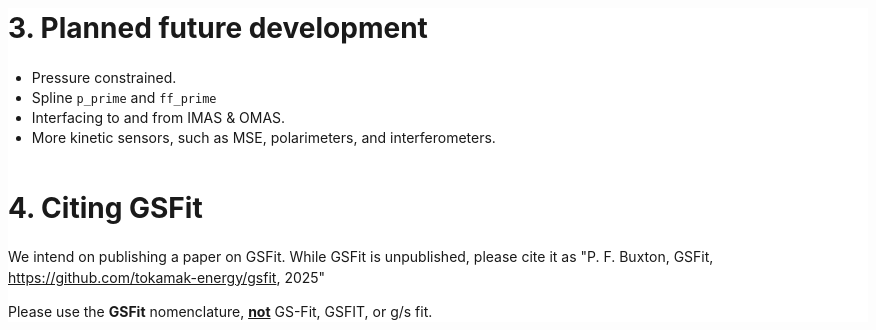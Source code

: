 # 3. Planned future development
* Pressure constrained.
* Spline `p_prime` and `ff_prime`
* Interfacing to and from IMAS & OMAS.
* More kinetic sensors, such as MSE, polarimeters, and interferometers.

# 4. Citing GSFit
We intend on publishing a paper on GSFit.
While GSFit is unpublished, please cite it as "P. F. Buxton, GSFit, https://github.com/tokamak-energy/gsfit, 2025"

Please use the **GSFit** nomenclature, <ins>**not**</ins> GS-Fit, GSFIT, or g/s fit.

-------

About this task →
Copy out the listing word for word and skip its pictures.

Answer to the problem →
Source code

: # 3. Planned future development
* Pressure constrained.
* Spline `p_prime` and `ff_prime`
* Interfacing to and from IMAS & OMAS.
* More kinetic sensors, such as MSE, polarimeters, and interferometers.

# 4. Citing GSFit
We intend on publishing a paper on GSFit.
While GSFit is unpublished, please cite it as "P. F. Buxton, GSFit, https://github.com/tokamak-energy/gsfit, 2025"

Please use the **GSFit** nomenclature, <ins>**not**</ins> GS-Fit, GSFIT, or g/s fit.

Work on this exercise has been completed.